Al Qaeda was initially suspected of the attack, but the focus later shifted to the arms deals on suspicions the bombing may have been in retaliation for non-payment of promised bribes.

The three former aides are Nicolas Bazire, Balladur’s former campaign manager; Renaud Donnedieu de Vabres, a former adviser to his defence minister Francois Leotard; and Thierry Gaubert, a former aide to then budget minister Nicolas Sarkozy who became president in 2007.

Bazire and Donnedieu de Vabres were sentenced to three years in prison, with the court saying Bazire “knew perfectly well” that 10.25 million francs (nearly 1.6 million euros) from dubious sources had landed in Balladur’s campaign accounts.

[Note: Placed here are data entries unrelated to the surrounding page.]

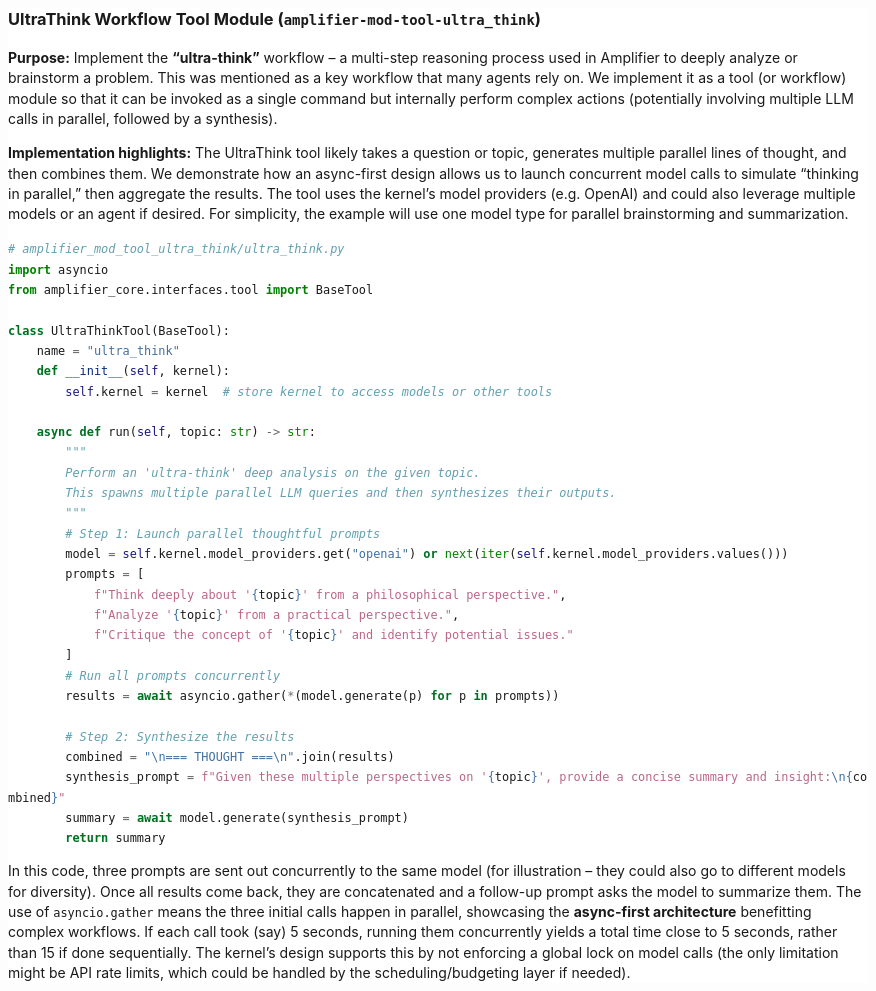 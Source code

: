 ### UltraThink Workflow Tool Module (`amplifier-mod-tool-ultra_think`)

**Purpose:** Implement the **“ultra-think”** workflow – a multi-step reasoning process used in Amplifier to deeply analyze or brainstorm a problem. This was mentioned as a key workflow that many agents rely on. We implement it as a tool (or workflow) module so that it can be invoked as a single command but internally perform complex actions (potentially involving multiple LLM calls in parallel, followed by a synthesis).

**Implementation highlights:** The UltraThink tool likely takes a question or topic, generates multiple parallel lines of thought, and then combines them. We demonstrate how an async-first design allows us to launch concurrent model calls to simulate “thinking in parallel,” then aggregate the results. The tool uses the kernel’s model providers (e.g. OpenAI) and could also leverage multiple models or an agent if desired. For simplicity, the example will use one model type for parallel brainstorming and summarization.

```python
# amplifier_mod_tool_ultra_think/ultra_think.py
import asyncio
from amplifier_core.interfaces.tool import BaseTool

class UltraThinkTool(BaseTool):
    name = "ultra_think"
    def __init__(self, kernel):
        self.kernel = kernel  # store kernel to access models or other tools

    async def run(self, topic: str) -> str:
        """
        Perform an 'ultra-think' deep analysis on the given topic.
        This spawns multiple parallel LLM queries and then synthesizes their outputs.
        """
        # Step 1: Launch parallel thoughtful prompts
        model = self.kernel.model_providers.get("openai") or next(iter(self.kernel.model_providers.values()))
        prompts = [
            f"Think deeply about '{topic}' from a philosophical perspective.",
            f"Analyze '{topic}' from a practical perspective.",
            f"Critique the concept of '{topic}' and identify potential issues."
        ]
        # Run all prompts concurrently
        results = await asyncio.gather(*(model.generate(p) for p in prompts))

        # Step 2: Synthesize the results
        combined = "\n=== THOUGHT ===\n".join(results)
        synthesis_prompt = f"Given these multiple perspectives on '{topic}', provide a concise summary and insight:\n{combined}"
        summary = await model.generate(synthesis_prompt)
        return summary
```

In this code, three prompts are sent out concurrently to the same model (for illustration – they could also go to different models for diversity). Once all results come back, they are concatenated and a follow-up prompt asks the model to summarize them. The use of `asyncio.gather` means the three initial calls happen in parallel, showcasing the **async-first architecture** benefitting complex workflows. If each call took (say) 5 seconds, running them concurrently yields a total time close to 5 seconds, rather than 15 if done sequentially. The kernel’s design supports this by not enforcing a global lock on model calls (the only limitation might be API rate limits, which could be handled by the scheduling/budgeting layer if needed).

Gaubert was handed a two-year sentence, as was Dominique Castellan, a former head of the international division of French naval defence contractor DCN (since renamed Naval Group).

Two Lebanese middlemen who acted as go-betweens for the bribes and kickbacks, Ziad Takieddine and Abdul Rahman El-Assir, were sentenced to five years in prison.

The two refused to appear at trial and warrants have been issued for their arrest.

The others convicted said they would appeal the ruling, and remain free men until then.

Paying bribes on arms deals was common practice when Balladur’s government won contracts to sell submarines to Pakistan and frigates to Saudi Arabia in 1994.

Earning kickbacks on the deals, however, was banned.

Investigators suspect the French of having paid some 327m euros ($359m) in bribes to facilitate the deals, triggering some 13m euros in kickbacks.

The court said on Monday the officials knew of the “exorbitant commissions” paid in the deals, which constituted “an exceptionally grave threat to the public economic order, and to the confidence in the functioning of public affairs.” Balladur, 91, and Leotard, 78, have also been charged in the case.